Write each entry out again verbatim, pictures excluded.

Data excerpts
--------

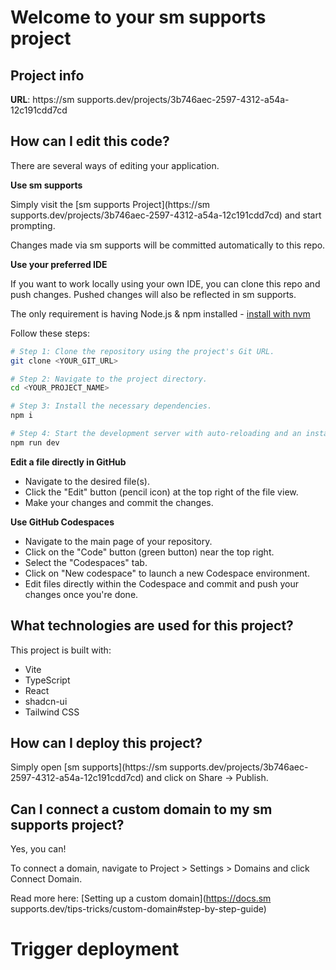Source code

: # Welcome to your sm supports project

## Project info

**URL**: https://sm supports.dev/projects/3b746aec-2597-4312-a54a-12c191cdd7cd

## How can I edit this code?

There are several ways of editing your application.

**Use sm supports**

Simply visit the [sm supports Project](https://sm supports.dev/projects/3b746aec-2597-4312-a54a-12c191cdd7cd) and start prompting.

Changes made via sm supports will be committed automatically to this repo.

**Use your preferred IDE**

If you want to work locally using your own IDE, you can clone this repo and push changes. Pushed changes will also be reflected in sm supports.

The only requirement is having Node.js & npm installed - [install with nvm](https://github.com/nvm-sh/nvm#installing-and-updating)

Follow these steps:

```sh
# Step 1: Clone the repository using the project's Git URL.
git clone <YOUR_GIT_URL>

# Step 2: Navigate to the project directory.
cd <YOUR_PROJECT_NAME>

# Step 3: Install the necessary dependencies.
npm i

# Step 4: Start the development server with auto-reloading and an instant preview.
npm run dev
```

**Edit a file directly in GitHub**

- Navigate to the desired file(s).
- Click the "Edit" button (pencil icon) at the top right of the file view.
- Make your changes and commit the changes.

**Use GitHub Codespaces**

- Navigate to the main page of your repository.
- Click on the "Code" button (green button) near the top right.
- Select the "Codespaces" tab.
- Click on "New codespace" to launch a new Codespace environment.
- Edit files directly within the Codespace and commit and push your changes once you're done.

## What technologies are used for this project?

This project is built with:

- Vite
- TypeScript
- React
- shadcn-ui
- Tailwind CSS

## How can I deploy this project?

Simply open [sm supports](https://sm supports.dev/projects/3b746aec-2597-4312-a54a-12c191cdd7cd) and click on Share -> Publish.

## Can I connect a custom domain to my sm supports project?

Yes, you can!

To connect a domain, navigate to Project > Settings > Domains and click Connect Domain.

Read more here: [Setting up a custom domain](https://docs.sm supports.dev/tips-tricks/custom-domain#step-by-step-guide)
# Trigger deployment
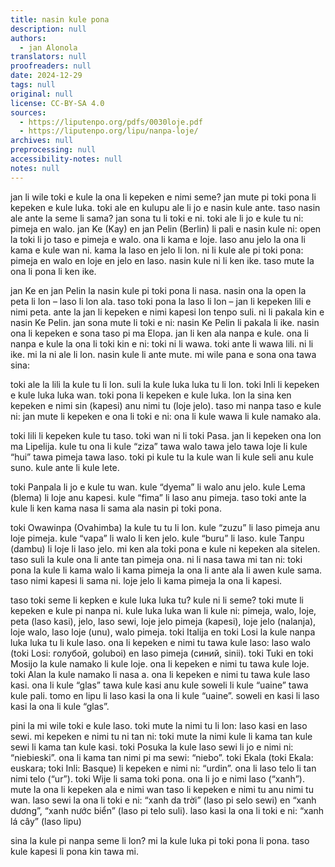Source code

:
 ```yaml
---
title: nasin kule pona
description: null
authors:
  - jan Alonola
translators: null
proofreaders: null
date: 2024-12-29
tags: null
original: null
license: CC-BY-SA 4.0
sources:
  - https://liputenpo.org/pdfs/0030loje.pdf
  - https://liputenpo.org/lipu/nanpa-loje/
archives: null
preprocessing: null
accessibility-notes: null
notes: null
---
```


jan li wile toki e kule la ona li kepeken e nimi seme? jan mute pi toki pona li kepeken e kule luka. toki ale en kulupu ale li jo e nasin kule ante. taso nasin ale ante la seme li sama? jan sona tu li toki e ni. toki ale li jo e kule tu ni: pimeja en walo. jan Ke (Kay) en jan Pelin (Berlin) li pali e nasin kule ni: open la toki li jo taso e pimeja e walo. ona li kama e loje. laso anu jelo la ona li kama e kule wan ni. kama la laso en jelo li lon. ni li kule ale pi toki pona: pimeja en walo en loje en jelo en laso. nasin kule ni li ken ike. taso mute la ona li pona li ken ike.

jan Ke en jan Pelin la nasin kule pi toki pona li nasa. nasin ona la open la peta li lon – laso li lon ala. taso toki pona la laso li lon – jan li kepeken lili e nimi peta. ante la jan li kepeken e nimi kapesi lon tenpo suli. ni li pakala kin e nasin Ke Pelin. jan sona mute li toki e ni: nasin Ke Pelin li pakala li ike. nasin ona li kepeken e sona taso pi ma Elopa. jan li ken ala nanpa e kule. ona li nanpa e kule la ona li toki kin e ni: toki ni li wawa. toki ante li wawa lili. ni li ike. mi la ni ale li lon. nasin kule li ante mute. mi wile pana e sona ona tawa sina: 

toki ale la lili la kule tu li lon. suli la kule luka luka tu li lon. toki Inli li kepeken e kule luka luka wan. toki pona li kepeken e kule luka. lon la sina ken kepeken e nimi sin (kapesi) anu nimi tu (loje jelo). taso mi nanpa taso e kule ni: jan mute li kepeken e ona li toki e ni: ona li kule wawa li kule namako ala. 

toki lili li kepeken kule tu taso. toki wan ni li toki Pasa. jan li kepeken ona lon ma Lipelija. kule tu ona li kule “ziza” tawa walo tawa jelo tawa loje li kule “hui” tawa pimeja tawa laso. toki pi kule tu la kule wan li kule seli anu kule suno. kule ante li kule lete.

toki Panpala li jo e kule tu wan. kule “dyema” li walo anu jelo. kule Lema (blema) li loje anu kapesi. kule “fima” li laso anu pimeja. taso toki ante la kule li ken kama nasa li sama ala nasin pi toki pona.

toki Owawinpa (Ovahimba) la kule tu tu li lon. kule “zuzu” li laso pimeja anu loje pimeja. kule “vapa” li walo li ken jelo. kule “buru” li laso. kule Tanpu (dambu) li loje li laso jelo. mi ken ala toki pona e kule ni kepeken ala sitelen. taso suli la kule ona li ante tan pimeja ona. ni li nasa tawa mi tan ni: toki pona la kule li kama walo li kama pimeja la ona li ante ala li awen kule sama. taso nimi kapesi li sama ni. loje jelo li kama pimeja la ona li kapesi.

taso toki seme li kepken e kule luka luka tu? kule ni li seme? toki mute li kepeken e kule pi nanpa ni. kule luka luka wan li kule ni: pimeja, walo, loje, peta (laso kasi), jelo, laso sewi, loje jelo pimeja (kapesi), loje jelo (nalanja), loje walo, laso loje (unu), walo pimeja. toki Italija en toki Losi la kule nanpa luka luka tu li kule laso. ona li kepeken e nimi tu tawa kule laso: laso walo (toki Losi: голубой, goluboi) en laso pimeja (синий, sinii). toki Tuki en toki Mosijo la kule namako li kule loje. ona li kepeken e nimi tu tawa kule loje. toki Alan la kule namako li nasa a. ona li kepeken e nimi tu tawa kule laso kasi. ona li kule “glas” tawa kule kasi anu kule soweli li kule “uaine” tawa kule pali. tomo en lipu li laso kasi la ona li kule “uaine”. soweli en kasi li laso kasi la ona li kule “glas”. 

pini la mi wile toki e kule laso. toki mute la nimi tu li lon: laso kasi en laso sewi. mi kepeken e nimi tu ni tan ni: toki mute la nimi kule li kama tan kule sewi li kama tan kule kasi. toki Posuka la kule laso sewi li jo e nimi ni: “niebieski”. ona li kama tan nimi pi ma sewi: “niebo”. toki Ekala (toki Ekala: euskara; toki Inli: Basque) li kepeken e nimi ni: “urdin”. ona li laso telo li tan nimi telo (“ur”). toki Wije li sama toki pona. ona li jo e nimi laso (“xanh”). mute la ona li kepeken ala e nimi wan taso li kepeken e nimi tu anu nimi tu wan. laso sewi la ona li toki e ni: “xanh da trời” (laso pi selo sewi) en “xanh dương”, “xanh nước biển” (laso pi telo suli). laso kasi la ona li toki e ni: “xanh lá cây” (laso lipu) 

sina la kule pi nanpa seme li lon? mi la kule luka pi toki pona li pona. taso kule kapesi li pona kin tawa mi.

--------

**ANSWER:**
Source code

: # Welcome to your sm supports project

## Project info

**URL**: https://sm supports.dev/projects/3b746aec-2597-4312-a54a-12c191cdd7cd

## How can I edit this code?

There are several ways of editing your application.

**Use sm supports**

Simply visit the [sm supports Project](https://sm supports.dev/projects/3b746aec-2597-4312-a54a-12c191cdd7cd) and start prompting.

Changes made via sm supports will be committed automatically to this repo.

**Use your preferred IDE**

If you want to work locally using your own IDE, you can clone this repo and push changes. Pushed changes will also be reflected in sm supports.

The only requirement is having Node.js & npm installed - [install with nvm](https://github.com/nvm-sh/nvm#installing-and-updating)

Follow these steps:

```sh
# Step 1: Clone the repository using the project's Git URL.
git clone <YOUR_GIT_URL>

# Step 2: Navigate to the project directory.
cd <YOUR_PROJECT_NAME>

# Step 3: Install the necessary dependencies.
npm i

# Step 4: Start the development server with auto-reloading and an instant preview.
npm run dev
```

**Edit a file directly in GitHub**

- Navigate to the desired file(s).
- Click the "Edit" button (pencil icon) at the top right of the file view.
- Make your changes and commit the changes.

**Use GitHub Codespaces**

- Navigate to the main page of your repository.
- Click on the "Code" button (green button) near the top right.
- Select the "Codespaces" tab.
- Click on "New codespace" to launch a new Codespace environment.
- Edit files directly within the Codespace and commit and push your changes once you're done.

## What technologies are used for this project?

This project is built with:

- Vite
- TypeScript
- React
- shadcn-ui
- Tailwind CSS

## How can I deploy this project?

Simply open [sm supports](https://sm supports.dev/projects/3b746aec-2597-4312-a54a-12c191cdd7cd) and click on Share -> Publish.

## Can I connect a custom domain to my sm supports project?

Yes, you can!

To connect a domain, navigate to Project > Settings > Domains and click Connect Domain.

Read more here: [Setting up a custom domain](https://docs.sm supports.dev/tips-tricks/custom-domain#step-by-step-guide)
# Trigger deployment
Source code

:
 ```yaml
---
title: nasin kule pona
description: null
authors:
  - jan Alonola
translators: null
proofreaders: null
date: 2024-12-29
tags: null
original: null
license: CC-BY-SA 4.0
sources:
  - https://liputenpo.org/pdfs/0030loje.pdf
  - https://liputenpo.org/lipu/nanpa-loje/
archives: null
preprocessing: null
accessibility-notes: null
notes: null
---
```


jan li wile toki e kule la ona li kepeken e nimi seme? jan mute pi toki pona li kepeken e kule luka. toki ale en kulupu ale li jo e nasin kule ante. taso nasin ale ante la seme li sama? jan sona tu li toki e ni. toki ale li jo e kule tu ni: pimeja en walo. jan Ke (Kay) en jan Pelin (Berlin) li pali e nasin kule ni: open la toki li jo taso e pimeja e walo. ona li kama e loje. laso anu jelo la ona li kama e kule wan ni. kama la laso en jelo li lon. ni li kule ale pi toki pona: pimeja en walo en loje en jelo en laso. nasin kule ni li ken ike. taso mute la ona li pona li ken ike.

jan Ke en jan Pelin la nasin kule pi toki pona li nasa. nasin ona la open la peta li lon – laso li lon ala. taso toki pona la laso li lon – jan li kepeken lili e nimi peta. ante la jan li kepeken e nimi kapesi lon tenpo suli. ni li pakala kin e nasin Ke Pelin. jan sona mute li toki e ni: nasin Ke Pelin li pakala li ike. nasin ona li kepeken e sona taso pi ma Elopa. jan li ken ala nanpa e kule. ona li nanpa e kule la ona li toki kin e ni: toki ni li wawa. toki ante li wawa lili. ni li ike. mi la ni ale li lon. nasin kule li ante mute. mi wile pana e sona ona tawa sina: 

toki ale la lili la kule tu li lon. suli la kule luka luka tu li lon. toki Inli li kepeken e kule luka luka wan. toki pona li kepeken e kule luka. lon la sina ken kepeken e nimi sin (kapesi) anu nimi tu (loje jelo). taso mi nanpa taso e kule ni: jan mute li kepeken e ona li toki e ni: ona li kule wawa li kule namako ala. 

toki lili li kepeken kule tu taso. toki wan ni li toki Pasa. jan li kepeken ona lon ma Lipelija. kule tu ona li kule “ziza” tawa walo tawa jelo tawa loje li kule “hui” tawa pimeja tawa laso. toki pi kule tu la kule wan li kule seli anu kule suno. kule ante li kule lete.

toki Panpala li jo e kule tu wan. kule “dyema” li walo anu jelo. kule Lema (blema) li loje anu kapesi. kule “fima” li laso anu pimeja. taso toki ante la kule li ken kama nasa li sama ala nasin pi toki pona.

toki Owawinpa (Ovahimba) la kule tu tu li lon. kule “zuzu” li laso pimeja anu loje pimeja. kule “vapa” li walo li ken jelo. kule “buru” li laso. kule Tanpu (dambu) li loje li laso jelo. mi ken ala toki pona e kule ni kepeken ala sitelen. taso suli la kule ona li ante tan pimeja ona. ni li nasa tawa mi tan ni: toki pona la kule li kama walo li kama pimeja la ona li ante ala li awen kule sama. taso nimi kapesi li sama ni. loje jelo li kama pimeja la ona li kapesi.

taso toki seme li kepken e kule luka luka tu? kule ni li seme? toki mute li kepeken e kule pi nanpa ni. kule luka luka wan li kule ni: pimeja, walo, loje, peta (laso kasi), jelo, laso sewi, loje jelo pimeja (kapesi), loje jelo (nalanja), loje walo, laso loje (unu), walo pimeja. toki Italija en toki Losi la kule nanpa luka luka tu li kule laso. ona li kepeken e nimi tu tawa kule laso: laso walo (toki Losi: голубой, goluboi) en laso pimeja (синий, sinii). toki Tuki en toki Mosijo la kule namako li kule loje. ona li kepeken e nimi tu tawa kule loje. toki Alan la kule namako li nasa a. ona li kepeken e nimi tu tawa kule laso kasi. ona li kule “glas” tawa kule kasi anu kule soweli li kule “uaine” tawa kule pali. tomo en lipu li laso kasi la ona li kule “uaine”. soweli en kasi li laso kasi la ona li kule “glas”. 

pini la mi wile toki e kule laso. toki mute la nimi tu li lon: laso kasi en laso sewi. mi kepeken e nimi tu ni tan ni: toki mute la nimi kule li kama tan kule sewi li kama tan kule kasi. toki Posuka la kule laso sewi li jo e nimi ni: “niebieski”. ona li kama tan nimi pi ma sewi: “niebo”. toki Ekala (toki Ekala: euskara; toki Inli: Basque) li kepeken e nimi ni: “urdin”. ona li laso telo li tan nimi telo (“ur”). toki Wije li sama toki pona. ona li jo e nimi laso (“xanh”). mute la ona li kepeken ala e nimi wan taso li kepeken e nimi tu anu nimi tu wan. laso sewi la ona li toki e ni: “xanh da trời” (laso pi selo sewi) en “xanh dương”, “xanh nước biển” (laso pi telo suli). laso kasi la ona li toki e ni: “xanh lá cây” (laso lipu) 

sina la kule pi nanpa seme li lon? mi la kule luka pi toki pona li pona. taso kule kapesi li pona kin tawa mi.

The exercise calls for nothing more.